> [WHAT YOU SHOULD DO] Where the records below show a line containing "기본 checkbox에서는 포커스될", start copying; end with the line containing "not assessable for the", and copy it too.

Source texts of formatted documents

>>

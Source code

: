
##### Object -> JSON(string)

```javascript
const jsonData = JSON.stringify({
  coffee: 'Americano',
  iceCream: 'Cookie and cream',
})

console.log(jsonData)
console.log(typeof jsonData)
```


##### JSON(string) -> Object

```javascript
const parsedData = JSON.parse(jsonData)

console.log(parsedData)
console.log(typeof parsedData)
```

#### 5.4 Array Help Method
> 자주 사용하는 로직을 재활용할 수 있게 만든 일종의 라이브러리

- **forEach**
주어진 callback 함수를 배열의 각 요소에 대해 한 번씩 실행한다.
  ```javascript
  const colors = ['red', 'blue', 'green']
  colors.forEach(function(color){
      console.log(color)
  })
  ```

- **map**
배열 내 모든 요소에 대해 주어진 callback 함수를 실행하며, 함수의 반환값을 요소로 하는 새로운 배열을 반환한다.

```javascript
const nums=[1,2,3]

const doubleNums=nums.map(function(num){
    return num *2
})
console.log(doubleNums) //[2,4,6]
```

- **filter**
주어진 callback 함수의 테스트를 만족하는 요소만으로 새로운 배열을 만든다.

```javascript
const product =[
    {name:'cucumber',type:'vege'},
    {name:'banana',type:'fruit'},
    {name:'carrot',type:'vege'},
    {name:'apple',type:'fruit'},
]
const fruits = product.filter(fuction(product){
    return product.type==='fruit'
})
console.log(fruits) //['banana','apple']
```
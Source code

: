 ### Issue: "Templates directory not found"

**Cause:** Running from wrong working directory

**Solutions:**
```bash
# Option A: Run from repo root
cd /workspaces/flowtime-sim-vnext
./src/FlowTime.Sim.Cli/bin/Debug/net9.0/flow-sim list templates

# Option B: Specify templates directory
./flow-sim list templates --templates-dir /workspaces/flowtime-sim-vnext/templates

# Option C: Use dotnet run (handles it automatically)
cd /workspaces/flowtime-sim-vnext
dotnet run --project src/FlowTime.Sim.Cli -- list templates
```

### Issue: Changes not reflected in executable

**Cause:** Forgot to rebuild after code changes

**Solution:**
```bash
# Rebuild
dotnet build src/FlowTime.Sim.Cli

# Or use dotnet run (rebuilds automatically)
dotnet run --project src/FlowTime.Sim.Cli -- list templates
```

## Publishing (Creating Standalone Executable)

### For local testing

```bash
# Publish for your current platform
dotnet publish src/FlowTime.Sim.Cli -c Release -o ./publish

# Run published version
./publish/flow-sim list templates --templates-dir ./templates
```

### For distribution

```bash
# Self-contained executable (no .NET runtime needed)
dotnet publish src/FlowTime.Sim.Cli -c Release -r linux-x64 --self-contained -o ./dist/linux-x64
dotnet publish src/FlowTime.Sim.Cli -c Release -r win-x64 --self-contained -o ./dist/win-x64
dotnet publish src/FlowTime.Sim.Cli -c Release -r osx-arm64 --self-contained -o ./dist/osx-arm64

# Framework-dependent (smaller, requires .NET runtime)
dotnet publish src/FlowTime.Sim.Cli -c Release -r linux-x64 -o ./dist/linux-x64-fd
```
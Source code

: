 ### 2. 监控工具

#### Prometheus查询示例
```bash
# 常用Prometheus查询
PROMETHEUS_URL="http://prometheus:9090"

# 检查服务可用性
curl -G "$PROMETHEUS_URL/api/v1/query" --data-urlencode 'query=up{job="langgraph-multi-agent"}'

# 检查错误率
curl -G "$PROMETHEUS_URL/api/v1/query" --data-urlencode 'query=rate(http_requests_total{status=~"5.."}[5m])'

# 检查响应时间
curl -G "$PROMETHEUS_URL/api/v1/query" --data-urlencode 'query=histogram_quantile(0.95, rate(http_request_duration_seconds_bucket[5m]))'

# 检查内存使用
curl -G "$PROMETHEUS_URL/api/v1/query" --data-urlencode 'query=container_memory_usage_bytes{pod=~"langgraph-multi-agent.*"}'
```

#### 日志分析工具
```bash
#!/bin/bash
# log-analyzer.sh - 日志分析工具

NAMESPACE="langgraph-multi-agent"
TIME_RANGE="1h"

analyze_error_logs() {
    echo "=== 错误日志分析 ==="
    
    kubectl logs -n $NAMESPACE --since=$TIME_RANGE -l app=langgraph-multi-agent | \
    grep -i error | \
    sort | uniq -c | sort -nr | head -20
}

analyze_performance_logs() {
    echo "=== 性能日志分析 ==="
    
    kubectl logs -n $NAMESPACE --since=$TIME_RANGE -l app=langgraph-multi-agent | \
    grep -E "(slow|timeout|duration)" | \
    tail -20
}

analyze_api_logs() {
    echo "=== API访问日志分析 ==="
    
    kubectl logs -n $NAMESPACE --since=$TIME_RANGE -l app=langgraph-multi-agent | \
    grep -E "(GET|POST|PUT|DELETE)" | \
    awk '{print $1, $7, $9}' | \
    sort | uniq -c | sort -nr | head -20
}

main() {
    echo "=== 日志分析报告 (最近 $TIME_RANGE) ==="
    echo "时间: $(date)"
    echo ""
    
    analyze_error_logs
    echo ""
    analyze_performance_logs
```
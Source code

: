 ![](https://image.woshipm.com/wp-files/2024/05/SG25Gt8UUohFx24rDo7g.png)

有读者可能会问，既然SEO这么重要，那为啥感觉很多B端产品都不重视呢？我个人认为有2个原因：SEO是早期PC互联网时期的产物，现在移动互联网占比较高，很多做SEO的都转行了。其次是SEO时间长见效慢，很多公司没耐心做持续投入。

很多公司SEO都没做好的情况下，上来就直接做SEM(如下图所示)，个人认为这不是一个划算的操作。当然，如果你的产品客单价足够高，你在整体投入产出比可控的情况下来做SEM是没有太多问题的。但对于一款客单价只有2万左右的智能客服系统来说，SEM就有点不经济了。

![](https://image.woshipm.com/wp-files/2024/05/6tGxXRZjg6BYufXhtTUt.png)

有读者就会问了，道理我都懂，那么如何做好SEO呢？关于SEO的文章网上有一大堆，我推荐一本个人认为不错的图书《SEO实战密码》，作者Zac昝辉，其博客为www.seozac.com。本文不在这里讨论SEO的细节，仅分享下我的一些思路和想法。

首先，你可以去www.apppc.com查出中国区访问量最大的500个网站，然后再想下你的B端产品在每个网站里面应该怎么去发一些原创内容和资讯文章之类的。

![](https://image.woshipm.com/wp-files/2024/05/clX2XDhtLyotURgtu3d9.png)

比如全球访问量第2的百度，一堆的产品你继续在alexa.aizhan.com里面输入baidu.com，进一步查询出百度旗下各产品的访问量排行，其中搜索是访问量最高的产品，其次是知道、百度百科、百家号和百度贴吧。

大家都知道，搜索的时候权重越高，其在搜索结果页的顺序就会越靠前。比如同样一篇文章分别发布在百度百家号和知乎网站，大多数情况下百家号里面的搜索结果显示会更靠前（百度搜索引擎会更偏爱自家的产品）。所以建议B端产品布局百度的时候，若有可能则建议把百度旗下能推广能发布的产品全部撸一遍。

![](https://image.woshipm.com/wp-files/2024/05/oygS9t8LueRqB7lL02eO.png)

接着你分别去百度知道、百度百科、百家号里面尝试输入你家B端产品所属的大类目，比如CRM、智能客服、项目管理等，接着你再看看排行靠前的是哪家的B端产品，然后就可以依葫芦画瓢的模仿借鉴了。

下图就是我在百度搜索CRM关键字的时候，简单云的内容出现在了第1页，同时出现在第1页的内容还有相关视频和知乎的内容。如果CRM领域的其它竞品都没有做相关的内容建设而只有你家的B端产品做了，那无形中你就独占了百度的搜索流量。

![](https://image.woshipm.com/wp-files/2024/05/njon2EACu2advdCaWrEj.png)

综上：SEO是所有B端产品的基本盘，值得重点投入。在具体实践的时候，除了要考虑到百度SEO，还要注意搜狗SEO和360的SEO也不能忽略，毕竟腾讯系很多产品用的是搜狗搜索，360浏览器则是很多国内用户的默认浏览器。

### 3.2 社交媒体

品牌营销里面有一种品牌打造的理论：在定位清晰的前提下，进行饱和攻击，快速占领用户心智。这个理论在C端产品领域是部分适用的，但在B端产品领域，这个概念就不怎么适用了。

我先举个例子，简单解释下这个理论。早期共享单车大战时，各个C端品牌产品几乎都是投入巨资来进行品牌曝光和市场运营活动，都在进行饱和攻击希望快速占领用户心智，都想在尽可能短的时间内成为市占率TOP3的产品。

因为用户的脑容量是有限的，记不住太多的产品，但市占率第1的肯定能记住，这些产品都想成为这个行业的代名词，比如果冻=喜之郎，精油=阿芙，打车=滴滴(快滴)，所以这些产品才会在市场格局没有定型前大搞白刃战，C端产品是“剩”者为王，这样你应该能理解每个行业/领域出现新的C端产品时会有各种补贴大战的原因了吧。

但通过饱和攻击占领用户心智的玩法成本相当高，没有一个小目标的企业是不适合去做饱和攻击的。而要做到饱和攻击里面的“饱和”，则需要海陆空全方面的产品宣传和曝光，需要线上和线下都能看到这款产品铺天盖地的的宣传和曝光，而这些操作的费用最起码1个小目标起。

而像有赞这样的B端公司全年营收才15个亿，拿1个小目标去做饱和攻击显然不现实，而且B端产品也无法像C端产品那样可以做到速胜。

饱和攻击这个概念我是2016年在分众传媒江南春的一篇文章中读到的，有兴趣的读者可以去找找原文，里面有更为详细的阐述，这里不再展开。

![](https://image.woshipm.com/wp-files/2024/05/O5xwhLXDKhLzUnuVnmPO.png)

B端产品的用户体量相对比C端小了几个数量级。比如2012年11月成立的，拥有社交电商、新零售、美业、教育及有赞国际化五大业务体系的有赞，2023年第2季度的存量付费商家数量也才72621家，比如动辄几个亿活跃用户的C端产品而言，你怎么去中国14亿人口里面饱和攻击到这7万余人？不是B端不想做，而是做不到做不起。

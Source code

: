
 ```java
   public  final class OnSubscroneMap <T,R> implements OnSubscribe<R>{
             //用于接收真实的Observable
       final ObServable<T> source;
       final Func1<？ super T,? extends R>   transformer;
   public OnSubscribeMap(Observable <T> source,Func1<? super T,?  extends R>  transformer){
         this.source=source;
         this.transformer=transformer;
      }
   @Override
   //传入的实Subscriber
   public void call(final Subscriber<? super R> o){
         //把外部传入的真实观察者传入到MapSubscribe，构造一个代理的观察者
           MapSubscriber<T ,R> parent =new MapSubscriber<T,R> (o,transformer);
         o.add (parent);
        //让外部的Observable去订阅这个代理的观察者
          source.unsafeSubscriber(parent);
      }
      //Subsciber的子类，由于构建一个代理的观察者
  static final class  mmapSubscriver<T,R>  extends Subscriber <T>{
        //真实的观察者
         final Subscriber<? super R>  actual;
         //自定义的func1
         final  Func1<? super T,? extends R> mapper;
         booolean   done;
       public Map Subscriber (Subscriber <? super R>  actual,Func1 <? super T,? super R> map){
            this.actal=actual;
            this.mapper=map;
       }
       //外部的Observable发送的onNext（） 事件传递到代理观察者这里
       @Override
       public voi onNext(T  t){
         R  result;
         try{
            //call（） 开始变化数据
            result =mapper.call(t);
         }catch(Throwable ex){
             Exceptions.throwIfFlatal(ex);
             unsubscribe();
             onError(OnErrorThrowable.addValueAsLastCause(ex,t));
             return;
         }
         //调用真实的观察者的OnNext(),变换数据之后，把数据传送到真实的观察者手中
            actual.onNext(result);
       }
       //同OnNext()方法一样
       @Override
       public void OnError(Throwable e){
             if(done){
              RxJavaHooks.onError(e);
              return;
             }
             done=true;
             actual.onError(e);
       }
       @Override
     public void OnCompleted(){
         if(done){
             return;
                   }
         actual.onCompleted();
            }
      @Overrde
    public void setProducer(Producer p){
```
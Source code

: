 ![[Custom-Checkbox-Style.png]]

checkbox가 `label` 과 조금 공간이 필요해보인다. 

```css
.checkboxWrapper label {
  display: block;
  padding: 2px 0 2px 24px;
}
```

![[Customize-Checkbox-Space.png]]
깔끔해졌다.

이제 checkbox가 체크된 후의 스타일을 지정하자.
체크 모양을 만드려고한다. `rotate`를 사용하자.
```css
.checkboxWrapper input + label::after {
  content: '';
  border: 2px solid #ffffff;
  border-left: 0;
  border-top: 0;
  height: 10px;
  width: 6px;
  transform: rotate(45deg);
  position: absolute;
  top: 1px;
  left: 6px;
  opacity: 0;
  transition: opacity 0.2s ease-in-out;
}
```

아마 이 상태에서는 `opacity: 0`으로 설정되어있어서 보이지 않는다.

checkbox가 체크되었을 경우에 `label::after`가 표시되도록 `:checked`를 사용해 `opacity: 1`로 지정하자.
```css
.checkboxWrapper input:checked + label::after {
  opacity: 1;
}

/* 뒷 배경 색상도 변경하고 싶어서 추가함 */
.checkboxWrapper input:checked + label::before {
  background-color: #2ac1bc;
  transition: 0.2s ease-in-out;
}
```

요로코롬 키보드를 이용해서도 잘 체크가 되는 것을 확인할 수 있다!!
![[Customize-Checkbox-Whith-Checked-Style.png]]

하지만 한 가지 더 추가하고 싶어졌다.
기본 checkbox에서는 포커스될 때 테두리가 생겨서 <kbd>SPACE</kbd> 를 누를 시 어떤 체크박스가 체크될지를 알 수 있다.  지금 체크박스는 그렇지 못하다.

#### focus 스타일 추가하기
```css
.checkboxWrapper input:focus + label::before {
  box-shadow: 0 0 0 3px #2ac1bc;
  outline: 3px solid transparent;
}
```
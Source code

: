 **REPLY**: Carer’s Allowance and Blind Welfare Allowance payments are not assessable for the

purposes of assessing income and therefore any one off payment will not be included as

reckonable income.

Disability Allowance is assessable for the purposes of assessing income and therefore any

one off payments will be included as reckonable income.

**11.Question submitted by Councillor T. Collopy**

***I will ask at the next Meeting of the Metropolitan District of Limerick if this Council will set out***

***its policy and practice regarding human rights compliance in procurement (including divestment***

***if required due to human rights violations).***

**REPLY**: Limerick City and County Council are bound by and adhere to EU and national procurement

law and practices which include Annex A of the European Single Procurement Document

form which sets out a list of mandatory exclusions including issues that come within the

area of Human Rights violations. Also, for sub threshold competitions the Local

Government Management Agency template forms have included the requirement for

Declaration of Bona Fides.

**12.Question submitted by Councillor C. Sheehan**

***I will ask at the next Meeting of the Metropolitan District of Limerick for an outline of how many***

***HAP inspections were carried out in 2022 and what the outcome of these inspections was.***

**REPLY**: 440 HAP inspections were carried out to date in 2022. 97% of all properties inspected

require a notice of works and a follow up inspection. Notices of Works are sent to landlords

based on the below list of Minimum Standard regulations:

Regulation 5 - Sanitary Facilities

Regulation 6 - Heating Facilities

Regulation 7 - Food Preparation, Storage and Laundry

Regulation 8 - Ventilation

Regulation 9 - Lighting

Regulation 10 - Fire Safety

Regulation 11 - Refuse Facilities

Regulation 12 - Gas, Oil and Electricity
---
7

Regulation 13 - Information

<<

> [TASK SOLUTION]
기본 checkbox에서는 포커스될 때 테두리가 생겨서 <kbd>SPACE</kbd> 를 누를 시 어떤 체크박스가 체크될지를 알 수 있다.  지금 체크박스는 그렇지 못하다.

#### focus 스타일 추가하기
```css
.checkboxWrapper input:focus + label::before {
  box-shadow: 0 0 0 3px #2ac1bc;
  outline: 3px solid transparent;
}
```
Source code

: **REPLY**: Carer’s Allowance and Blind Welfare Allowance payments are not assessable for the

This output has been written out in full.